(Stored data)
== Segment start ==

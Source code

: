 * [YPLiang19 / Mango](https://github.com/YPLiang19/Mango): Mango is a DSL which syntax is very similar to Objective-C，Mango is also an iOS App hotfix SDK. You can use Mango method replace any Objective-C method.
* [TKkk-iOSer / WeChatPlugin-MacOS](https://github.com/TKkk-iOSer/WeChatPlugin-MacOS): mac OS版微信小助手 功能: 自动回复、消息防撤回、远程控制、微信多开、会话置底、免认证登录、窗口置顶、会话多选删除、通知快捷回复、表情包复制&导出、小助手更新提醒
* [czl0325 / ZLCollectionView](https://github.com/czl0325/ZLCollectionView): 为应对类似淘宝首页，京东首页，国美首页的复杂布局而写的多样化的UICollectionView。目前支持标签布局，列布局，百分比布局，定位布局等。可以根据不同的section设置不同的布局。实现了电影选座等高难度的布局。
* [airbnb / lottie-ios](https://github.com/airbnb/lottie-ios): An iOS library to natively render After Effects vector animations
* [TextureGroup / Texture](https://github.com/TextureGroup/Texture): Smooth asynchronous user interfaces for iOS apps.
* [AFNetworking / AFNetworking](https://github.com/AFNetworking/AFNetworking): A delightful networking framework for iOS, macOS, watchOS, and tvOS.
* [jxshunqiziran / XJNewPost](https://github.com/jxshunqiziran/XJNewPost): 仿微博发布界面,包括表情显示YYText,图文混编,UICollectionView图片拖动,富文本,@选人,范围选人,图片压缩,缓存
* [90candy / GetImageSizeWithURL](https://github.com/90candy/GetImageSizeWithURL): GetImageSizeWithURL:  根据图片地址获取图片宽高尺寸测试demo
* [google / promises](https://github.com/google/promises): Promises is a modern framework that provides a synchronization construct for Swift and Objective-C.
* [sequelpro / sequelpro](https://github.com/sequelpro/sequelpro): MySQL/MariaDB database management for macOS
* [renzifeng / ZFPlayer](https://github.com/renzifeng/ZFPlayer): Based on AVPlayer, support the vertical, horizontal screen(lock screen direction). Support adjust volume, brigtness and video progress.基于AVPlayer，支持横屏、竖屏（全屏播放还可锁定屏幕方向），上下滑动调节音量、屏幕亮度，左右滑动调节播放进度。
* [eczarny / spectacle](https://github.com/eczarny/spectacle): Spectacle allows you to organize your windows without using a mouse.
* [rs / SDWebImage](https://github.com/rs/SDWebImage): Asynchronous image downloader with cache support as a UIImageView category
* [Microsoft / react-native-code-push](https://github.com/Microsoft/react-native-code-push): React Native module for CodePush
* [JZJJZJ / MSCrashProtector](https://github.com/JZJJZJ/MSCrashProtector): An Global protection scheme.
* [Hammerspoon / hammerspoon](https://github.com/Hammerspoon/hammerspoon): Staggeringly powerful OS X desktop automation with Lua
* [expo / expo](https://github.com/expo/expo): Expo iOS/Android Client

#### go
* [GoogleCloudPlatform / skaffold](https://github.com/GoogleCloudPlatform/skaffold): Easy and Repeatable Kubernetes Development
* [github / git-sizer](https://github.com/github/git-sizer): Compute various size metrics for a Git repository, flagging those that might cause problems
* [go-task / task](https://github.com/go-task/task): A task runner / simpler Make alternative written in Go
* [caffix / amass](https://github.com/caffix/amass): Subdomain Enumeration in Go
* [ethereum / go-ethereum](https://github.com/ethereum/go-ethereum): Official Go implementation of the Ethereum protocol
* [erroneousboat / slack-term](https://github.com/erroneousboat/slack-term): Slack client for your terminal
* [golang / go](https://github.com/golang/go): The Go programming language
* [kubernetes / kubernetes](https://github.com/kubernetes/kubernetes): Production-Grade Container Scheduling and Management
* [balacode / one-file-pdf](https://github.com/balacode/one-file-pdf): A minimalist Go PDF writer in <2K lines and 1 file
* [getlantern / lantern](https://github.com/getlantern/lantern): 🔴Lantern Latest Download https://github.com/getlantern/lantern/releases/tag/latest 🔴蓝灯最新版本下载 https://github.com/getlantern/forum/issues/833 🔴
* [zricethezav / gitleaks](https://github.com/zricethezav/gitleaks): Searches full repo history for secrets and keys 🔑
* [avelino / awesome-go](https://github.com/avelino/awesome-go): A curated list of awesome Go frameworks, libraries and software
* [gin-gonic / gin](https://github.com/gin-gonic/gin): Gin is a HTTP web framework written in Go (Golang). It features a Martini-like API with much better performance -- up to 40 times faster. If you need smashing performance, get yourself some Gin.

== Segment end ==

_EXERCISE INSTRUCTIONS_
Looking at the data above, return every line from the one with "ZFPlayer](https://github.com/renzifeng/ZFPlayer): Based on" down to the one with "Go programming language", exactly and inclusively.

_EXERCISE SOLUTION_
* [renzifeng / ZFPlayer](https://github.com/renzifeng/ZFPlayer): Based on AVPlayer, support the vertical, horizontal screen(lock screen direction). Support adjust volume, brigtness and video progress.基于AVPlayer，支持横屏、竖屏（全屏播放还可锁定屏幕方向），上下滑动调节音量、屏幕亮度，左右滑动调节播放进度。
* [eczarny / spectacle](https://github.com/eczarny/spectacle): Spectacle allows you to organize your windows without using a mouse.
* [rs / SDWebImage](https://github.com/rs/SDWebImage): Asynchronous image downloader with cache support as a UIImageView category
* [Microsoft / react-native-code-push](https://github.com/Microsoft/react-native-code-push): React Native module for CodePush
* [JZJJZJ / MSCrashProtector](https://github.com/JZJJZJ/MSCrashProtector): An Global protection scheme.
* [Hammerspoon / hammerspoon](https://github.com/Hammerspoon/hammerspoon): Staggeringly powerful OS X desktop automation with Lua
* [expo / expo](https://github.com/expo/expo): Expo iOS/Android Client

#### go
* [GoogleCloudPlatform / skaffold](https://github.com/GoogleCloudPlatform/skaffold): Easy and Repeatable Kubernetes Development
* [github / git-sizer](https://github.com/github/git-sizer): Compute various size metrics for a Git repository, flagging those that might cause problems
* [go-task / task](https://github.com/go-task/task): A task runner / simpler Make alternative written in Go
* [caffix / amass](https://github.com/caffix/amass): Subdomain Enumeration in Go
* [ethereum / go-ethereum](https://github.com/ethereum/go-ethereum): Official Go implementation of the Ethereum protocol
* [erroneousboat / slack-term](https://github.com/erroneousboat/slack-term): Slack client for your terminal
* [golang / go](https://github.com/golang/go): The Go programming language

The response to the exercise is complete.